Para los que estudiamos la carrera de Comunicación en la década de los años 70 del siglo pasado, el filósofo canadiense Marshall McLuhan era un profeta. Se expresaba por medio de mensajes crípticos que los estudiantes intentábamos descifrar, como ese de que “el medio es el mensaje” que cada quien entendía a su manera.
Pero también estableció entonces una figura, la de la “aldea global”, que varias décadas después ha sido confirmada por la realidad. La evolución de las comunicaciones convirtió al planeta Tierra en una aldea en la que lo que le ocurre a uno puede afectar a todos con una rapidez pasmosa. Marshall lo decía por el poder de los medios masivos y eso que todavía no saltaba al escenario el Internet.
El hecho real, indiscutible, es que un virus que pasó, según los memes, de un murciélago a un comensal chino con gustos culinarios extraños en un mercado de la localidad de Wuhan en la provincia central de Hubei, se ha transformado en una catástrofe global. Tiene a los mexicanos con el Jesús en la boca y comprando estampitas religiosas para intentar detenerlo a golpe de rezos que nunca salen sobrando.

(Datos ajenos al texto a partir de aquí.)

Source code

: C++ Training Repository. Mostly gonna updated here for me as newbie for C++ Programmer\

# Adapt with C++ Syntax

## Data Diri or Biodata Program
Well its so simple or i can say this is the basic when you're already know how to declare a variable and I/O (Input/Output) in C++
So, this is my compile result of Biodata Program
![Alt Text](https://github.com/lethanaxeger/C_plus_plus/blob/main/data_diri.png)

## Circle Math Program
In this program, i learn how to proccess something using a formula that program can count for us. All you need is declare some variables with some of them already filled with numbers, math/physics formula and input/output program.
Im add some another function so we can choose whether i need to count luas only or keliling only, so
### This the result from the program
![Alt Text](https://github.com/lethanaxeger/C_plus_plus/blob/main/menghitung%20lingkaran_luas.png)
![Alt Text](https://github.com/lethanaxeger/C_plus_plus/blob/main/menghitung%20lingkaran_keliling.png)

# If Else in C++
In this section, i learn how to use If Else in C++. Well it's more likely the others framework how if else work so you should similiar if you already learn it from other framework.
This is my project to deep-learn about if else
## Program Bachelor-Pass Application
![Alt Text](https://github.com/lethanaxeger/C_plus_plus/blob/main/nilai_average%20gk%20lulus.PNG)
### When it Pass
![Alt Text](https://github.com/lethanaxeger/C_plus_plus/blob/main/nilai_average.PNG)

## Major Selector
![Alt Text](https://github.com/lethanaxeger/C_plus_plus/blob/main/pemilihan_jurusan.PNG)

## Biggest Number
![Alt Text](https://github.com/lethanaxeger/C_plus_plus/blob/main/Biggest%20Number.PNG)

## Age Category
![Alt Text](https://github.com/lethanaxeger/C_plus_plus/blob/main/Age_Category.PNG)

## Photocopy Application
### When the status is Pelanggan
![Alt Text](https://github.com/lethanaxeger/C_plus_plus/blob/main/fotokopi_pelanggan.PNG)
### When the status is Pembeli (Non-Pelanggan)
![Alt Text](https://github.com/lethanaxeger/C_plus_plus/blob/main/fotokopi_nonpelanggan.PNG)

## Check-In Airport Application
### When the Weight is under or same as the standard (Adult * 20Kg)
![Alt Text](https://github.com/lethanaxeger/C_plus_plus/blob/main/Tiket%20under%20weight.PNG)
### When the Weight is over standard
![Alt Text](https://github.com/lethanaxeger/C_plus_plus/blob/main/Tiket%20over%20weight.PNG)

Somos, como lo previó McLuhan, una tribu, pero planetaria. La crisis del Covid-19 no deja lugar a dudas. Lo que conduce al tema del texto: el mundo debe tener un sistema de salud único. Una enfermedad asiática puede devastar Europa y descarrilar a América, abarrotar las morgues, generar desempleo y pobreza. El vehículo para este sistema único de salud puede ser la Organización Mundial de la Salud de la ONU, que ha estado muy atareada pero que al final de esta emergencia tiene que relanzarse con fuerza, con mucho más presupuesto y atribuciones y delegaciones grandes en cada país.
Seamos claros, la estrategia en esta emergencia sanitaria no es detener la pandemia del coronavirus, lo que es imposible, sino que los contagios no se multipliquen de golpe porque eso colapsaría al sistema de salud que sería rebasado. Es lo que llaman achatar la curva que describe el aumento de contagios. Quieren que nos enfermemos poco a poco, si es posible por turnos, para que todos tengan la oportunidad de ser atendidos.

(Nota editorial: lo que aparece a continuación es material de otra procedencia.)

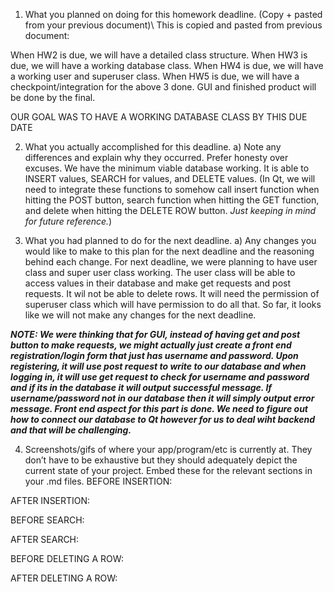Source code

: 1) What you planned on doing for this homework deadline. (Copy + pasted from your previous document)\\
This is copied and pasted from previous document:

When HW2 is due, we will have a detailed class structure.
When HW3 is due, we will have a working database class.
When HW4 is due, we will have a working user and superuser class.
When HW5 is due, we will have a checkpoint/integration for the above 3 done.
GUI and finished product will be done by the final.

OUR GOAL WAS TO HAVE A WORKING DATABASE CLASS BY THIS DUE DATE

2) What you actually accomplished for this deadline.
a) Note any differences and explain why they occurred. Prefer honesty over
excuses.
We have the minimum viable database working. It is able to INSERT values, SEARCH for values, and DELETE values. (In Qt, we will need to integrate these functions to somehow call insert function when hitting the POST button, search function when hitting the GET function, and delete when hitting the DELETE ROW button. *Just keeping in mind for future reference.*) 

3) What you had planned to do for the next deadline.
a) Any changes you would like to make to this plan for the next deadline and the
reasoning behind each change.
For next deadline, we were planning to have user class and super user class working. The user class will be able to access values in their database and make get requests and post requests. It wil not be able to delete rows. It will need the permission of superuser class which will have permission to do all that. So far, it looks like we will not make any changes for the next deadline.

***NOTE: We were thinking that for GUI, instead of having get and post button to make requests, we might actually just create a front end registration/login form that just has username and password. Upon registering, it will use post request to write to our database and when logging in, it will use get request to check for username and password and if its in the database it will output successful message. If username/password not in our database then it will simply output error message. Front end aspect for this part is done.  We need to figure out how to connect our database to Qt however for us to deal wiht backend and that will be challenging.*** 

4) Screenshots/gifs of where your app/program/etc is currently at. They don’t have to be
exhaustive but they should adequately depict the current state of your project. Embed
these for the relevant sections in your .md files.
BEFORE INSERTION:

AFTER INSERTION:

BEFORE SEARCH:

AFTER SEARCH:

BEFORE DELETING A ROW:

AFTER DELETING A ROW:






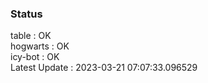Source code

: ### Status


table : OK  
hogwarts : OK  
icy-bot : OK  
Latest Update : 2023-03-21 07:07:33.096529
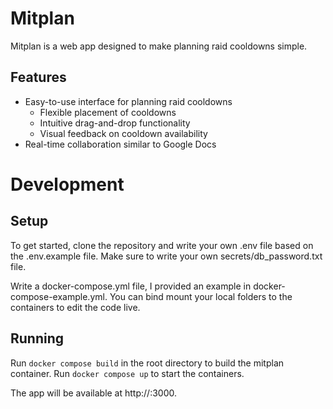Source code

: # Mitplan

Mitplan is a web app designed to make planning raid cooldowns simple.


## Features
- Easy-to-use interface for planning raid cooldowns
  - Flexible placement of cooldowns
  - Intuitive drag-and-drop functionality
  - Visual feedback on cooldown availability
- Real-time collaboration similar to Google Docs


# Development

## Setup

To get started, clone the repository and write your own .env file based on the .env.example file.
Make sure to write your own secrets/db_password.txt file.

Write a docker-compose.yml file, I provided an example in docker-compose-example.yml.
You can bind mount your local folders to the containers to edit the code live.


## Running

Run `docker compose build` in the root directory to build the mitplan container.
Run `docker compose up` to start the containers. 

The app will be available at http://<host>:3000. 







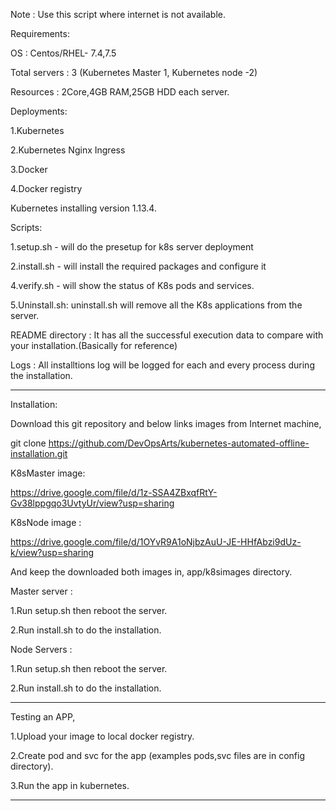 Note : Use this script where internet is not available.

Requirements:

OS : Centos/RHEL- 7.4,7.5

Total servers : 3 (Kubernetes Master 1, Kubernetes node -2)

Resources : 2Core,4GB RAM,25GB HDD each server.



Deployments:

1.Kubernetes

2.Kubernetes Nginx Ingress

3.Docker

4.Docker registry

Kubernetes installing version 1.13.4.

Scripts:

1.setup.sh - will do the presetup for k8s server deployment

2.install.sh - will install the required packages and configure it

4.verify.sh - will show the status of K8s pods and services.

5.Uninstall.sh:  uninstall.sh will remove all the K8s applications from the server.

README directory : It has all the successful execution data to compare with your installation.(Basically for reference)

Logs :  All installtions log will be logged for each and every process during the installation.

------------------------------------------------------------------------------------------------
Installation:

Download this git repository and below links images from Internet machine,

git clone https://github.com/DevOpsArts/kubernetes-automated-offline-installation.git

K8sMaster image:

https://drive.google.com/file/d/1z-SSA4ZBxqfRtY-Gv38lppgqo3UvtyUr/view?usp=sharing

K8sNode image :

https://drive.google.com/file/d/1OYvR9A1oNjbzAuU-JE-HHfAbzi9dUz-k/view?usp=sharing

And keep the downloaded both images in, app/k8simages directory.

Master server :

1.Run setup.sh then reboot the server.

2.Run install.sh to do the installation.

Node Servers :

1.Run setup.sh then reboot the server.

2.Run install.sh to do the installation.

--------------------------------------------------------------------------------------------------
Testing an APP,

1.Upload your image to local docker registry.

2.Create pod and svc for the app (examples pods,svc files are in config directory).

3.Run the app in kubernetes.

----------------------------------------------------------------------------------------------------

El mundo cometió un pecado colectivo: Achicar los sistemas de salud. Los sistemas no están preparados, ya lo vimos, para aguantar la embestida. Son pequeños y están mal pertrechados. No me refiero solo al caso mexicano, sino de toda la aldea global comenzando por Estados Unidos, pero también en países europeos donde hoy se están pagando muy caro las políticas neoliberales de recortar los presupuestos de salud pública.
Y es que, desde la década de los años 80 del siglo pasado, casi todos los países occidentales, le han regateado un sistema de salud pública de excelencia a la población mayoritaria. La inversión se detiene, la infraestructura envejece, se deteriora, y los mejores médicos ponen tierra de por medio porque los sueldos en el sector salud del gobierno son muy bajos, se van a los hospitales privados. El resultado es que los médicos que sacan las mejores notas no trabajan para el Estado sino para los pacientes con carteras gordas. México no es la excepción.

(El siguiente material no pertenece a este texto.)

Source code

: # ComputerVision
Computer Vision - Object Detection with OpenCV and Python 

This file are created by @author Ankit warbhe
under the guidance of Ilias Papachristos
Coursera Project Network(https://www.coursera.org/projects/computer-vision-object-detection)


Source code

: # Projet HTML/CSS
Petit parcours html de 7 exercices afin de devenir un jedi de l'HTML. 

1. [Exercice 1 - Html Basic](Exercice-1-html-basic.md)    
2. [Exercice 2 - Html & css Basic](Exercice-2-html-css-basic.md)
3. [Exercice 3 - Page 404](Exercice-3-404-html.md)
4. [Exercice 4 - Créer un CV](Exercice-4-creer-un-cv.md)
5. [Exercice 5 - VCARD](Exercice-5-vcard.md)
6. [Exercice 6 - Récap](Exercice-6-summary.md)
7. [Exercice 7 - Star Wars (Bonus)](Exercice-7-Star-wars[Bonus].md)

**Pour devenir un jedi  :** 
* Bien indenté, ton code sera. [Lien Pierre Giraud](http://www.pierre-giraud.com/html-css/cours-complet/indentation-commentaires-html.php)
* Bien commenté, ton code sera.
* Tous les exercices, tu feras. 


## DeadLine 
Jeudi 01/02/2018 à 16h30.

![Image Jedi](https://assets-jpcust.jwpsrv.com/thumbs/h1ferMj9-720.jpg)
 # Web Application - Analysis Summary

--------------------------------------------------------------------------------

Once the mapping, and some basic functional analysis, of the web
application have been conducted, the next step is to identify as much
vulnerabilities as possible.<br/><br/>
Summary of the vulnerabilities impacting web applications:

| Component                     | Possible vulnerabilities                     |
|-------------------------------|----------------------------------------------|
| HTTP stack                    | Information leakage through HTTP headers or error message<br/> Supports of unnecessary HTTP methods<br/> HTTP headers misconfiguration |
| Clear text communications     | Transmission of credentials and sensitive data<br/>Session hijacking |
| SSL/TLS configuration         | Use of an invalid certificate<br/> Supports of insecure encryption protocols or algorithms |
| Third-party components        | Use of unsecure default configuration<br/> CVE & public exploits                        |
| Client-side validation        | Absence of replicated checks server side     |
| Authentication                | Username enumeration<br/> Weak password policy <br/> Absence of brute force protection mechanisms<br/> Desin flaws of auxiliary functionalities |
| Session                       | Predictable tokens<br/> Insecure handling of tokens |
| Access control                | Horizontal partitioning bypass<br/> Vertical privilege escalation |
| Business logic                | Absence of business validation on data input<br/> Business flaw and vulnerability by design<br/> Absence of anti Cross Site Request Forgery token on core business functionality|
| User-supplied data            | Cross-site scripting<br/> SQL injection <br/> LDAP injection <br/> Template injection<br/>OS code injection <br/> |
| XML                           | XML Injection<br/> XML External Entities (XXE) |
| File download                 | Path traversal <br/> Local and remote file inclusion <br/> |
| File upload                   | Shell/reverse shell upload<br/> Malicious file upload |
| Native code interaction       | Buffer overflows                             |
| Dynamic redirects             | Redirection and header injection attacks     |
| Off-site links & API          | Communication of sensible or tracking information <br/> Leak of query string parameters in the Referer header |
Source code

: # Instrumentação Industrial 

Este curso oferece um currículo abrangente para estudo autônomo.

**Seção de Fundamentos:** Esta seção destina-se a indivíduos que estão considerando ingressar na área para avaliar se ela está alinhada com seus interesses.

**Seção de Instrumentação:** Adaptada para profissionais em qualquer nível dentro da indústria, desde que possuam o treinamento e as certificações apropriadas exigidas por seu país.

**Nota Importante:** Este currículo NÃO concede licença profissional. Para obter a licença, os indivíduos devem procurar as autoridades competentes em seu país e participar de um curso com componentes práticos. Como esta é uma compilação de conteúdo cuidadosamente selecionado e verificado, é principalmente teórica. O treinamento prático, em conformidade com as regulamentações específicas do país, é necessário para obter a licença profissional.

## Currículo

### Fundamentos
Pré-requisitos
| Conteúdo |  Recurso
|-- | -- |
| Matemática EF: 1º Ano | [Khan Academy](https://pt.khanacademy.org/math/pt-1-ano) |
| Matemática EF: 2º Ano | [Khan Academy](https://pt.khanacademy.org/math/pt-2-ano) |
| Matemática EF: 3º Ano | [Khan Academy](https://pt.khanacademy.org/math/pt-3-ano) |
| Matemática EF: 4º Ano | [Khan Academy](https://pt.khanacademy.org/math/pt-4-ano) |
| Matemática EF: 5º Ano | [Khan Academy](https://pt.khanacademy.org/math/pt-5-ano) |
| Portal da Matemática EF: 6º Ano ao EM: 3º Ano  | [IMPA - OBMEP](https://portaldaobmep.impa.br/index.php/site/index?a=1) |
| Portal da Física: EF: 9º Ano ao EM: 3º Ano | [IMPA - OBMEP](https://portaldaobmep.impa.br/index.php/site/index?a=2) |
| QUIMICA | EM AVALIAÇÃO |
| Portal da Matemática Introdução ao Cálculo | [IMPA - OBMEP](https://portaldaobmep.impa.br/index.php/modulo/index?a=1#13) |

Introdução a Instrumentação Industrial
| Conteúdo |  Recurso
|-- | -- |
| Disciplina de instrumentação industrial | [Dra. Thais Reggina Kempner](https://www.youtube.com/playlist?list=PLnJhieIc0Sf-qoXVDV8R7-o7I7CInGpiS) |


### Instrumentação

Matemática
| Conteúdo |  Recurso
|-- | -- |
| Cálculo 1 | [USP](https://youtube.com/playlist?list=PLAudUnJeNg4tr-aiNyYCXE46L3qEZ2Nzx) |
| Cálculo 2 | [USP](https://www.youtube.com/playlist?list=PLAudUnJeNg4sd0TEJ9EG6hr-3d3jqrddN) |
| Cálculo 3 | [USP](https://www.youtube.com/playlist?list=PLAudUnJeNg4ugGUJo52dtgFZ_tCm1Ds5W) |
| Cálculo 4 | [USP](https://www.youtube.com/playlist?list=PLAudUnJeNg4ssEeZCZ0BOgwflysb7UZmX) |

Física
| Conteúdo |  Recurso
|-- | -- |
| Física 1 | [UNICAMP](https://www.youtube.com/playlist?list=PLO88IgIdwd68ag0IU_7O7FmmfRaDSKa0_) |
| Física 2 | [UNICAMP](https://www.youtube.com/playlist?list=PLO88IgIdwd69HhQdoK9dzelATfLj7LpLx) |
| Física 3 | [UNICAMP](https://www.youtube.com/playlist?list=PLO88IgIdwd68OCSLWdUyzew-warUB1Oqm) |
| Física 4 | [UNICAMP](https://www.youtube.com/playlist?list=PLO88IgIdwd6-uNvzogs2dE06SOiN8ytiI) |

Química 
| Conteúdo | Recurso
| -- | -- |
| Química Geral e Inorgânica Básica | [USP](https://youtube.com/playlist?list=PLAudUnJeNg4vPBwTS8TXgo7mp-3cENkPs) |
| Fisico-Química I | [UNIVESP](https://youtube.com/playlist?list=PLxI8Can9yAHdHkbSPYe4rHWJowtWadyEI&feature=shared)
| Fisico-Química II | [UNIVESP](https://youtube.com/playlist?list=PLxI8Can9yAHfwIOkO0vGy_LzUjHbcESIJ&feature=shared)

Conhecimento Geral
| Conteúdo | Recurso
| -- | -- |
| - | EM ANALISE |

La salud es, o debe ser al menos, un patrimonio internacional. Ya quedó claro que para los virus no hay fronteras, muros, policías fronterizos, agencias de migración que valgan. De ahora en adelante, una vez que superemos al Covid-19, se tiene que plantear que el derecho universal a la salud es responsabilidad compartida de la comunidad internacional.
Puede hacerlo a través de un organismo como la Organización Mundial de la Salud, que para eso está y que ya tiene una estructura incipiente que podría crecer. El propósito es tener una supervisión permanente en tiempo real de la salud en todo el mundo porque ahora sabemos, lo aprendimos de la peor manera, que el virus es el hombre.